▶ _Supplied material_:

· · · · ·

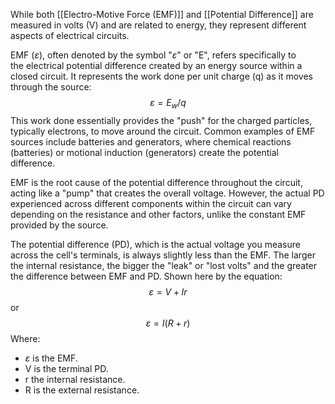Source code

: While both [[Electro-Motive Force (EMF)]] and [[Potential Difference]] are measured in volts (V) and are related to energy, they represent different aspects of electrical circuits.

EMF ($\varepsilon$), often denoted by the symbol "$\varepsilon$" or "E", refers specifically to the electrical potential difference created by an energy source within a closed circuit. It represents the work done per unit charge (q) as it moves through the source:
$$\varepsilon = E_{w} / q$$
This work done essentially provides the "push" for the charged particles, typically electrons, to move around the circuit. Common examples of EMF sources include batteries and generators, where chemical reactions (batteries) or motional induction (generators) create the potential difference.

EMF is the root cause of the potential difference throughout the circuit, acting like a "pump" that creates the overall voltage. However, the actual PD experienced across different components within the circuit can vary depending on the resistance and other factors, unlike the constant EMF provided by the source.

The potential difference (PD), which is the actual voltage you measure across the cell's terminals, is always slightly less than the EMF. The larger the internal resistance, the bigger the "leak" or "lost volts" and the greater the difference between EMF and PD. Shown here by the equation:
$$\varepsilon = V + Ir$$
or
$$\varepsilon = I(R + r)$$
Where:
- $\varepsilon$ is the EMF.
- V is the terminal PD.
- r the internal resistance.
- R is the external resistance.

· · · · ·

▶ _Brief_: In the copy, no pictures should appear; the records themselves must be repeated exactly.

▶ _Response area_:
Source code

: While both [[Electro-Motive Force (EMF)]] and [[Potential Difference]] are measured in volts (V) and are related to energy, they represent different aspects of electrical circuits.

EMF ($\varepsilon$), often denoted by the symbol "$\varepsilon$" or "E", refers specifically to the electrical potential difference created by an energy source within a closed circuit. It represents the work done per unit charge (q) as it moves through the source:
$$\varepsilon = E_{w} / q$$
This work done essentially provides the "push" for the charged particles, typically electrons, to move around the circuit. Common examples of EMF sources include batteries and generators, where chemical reactions (batteries) or motional induction (generators) create the potential difference.

EMF is the root cause of the potential difference throughout the circuit, acting like a "pump" that creates the overall voltage. However, the actual PD experienced across different components within the circuit can vary depending on the resistance and other factors, unlike the constant EMF provided by the source.

The potential difference (PD), which is the actual voltage you measure across the cell's terminals, is always slightly less than the EMF. The larger the internal resistance, the bigger the "leak" or "lost volts" and the greater the difference between EMF and PD. Shown here by the equation:
$$\varepsilon = V + Ir$$
or
$$\varepsilon = I(R + r)$$
Where:
- $\varepsilon$ is the EMF.
- V is the terminal PD.
- r the internal resistance.
- R is the external resistance.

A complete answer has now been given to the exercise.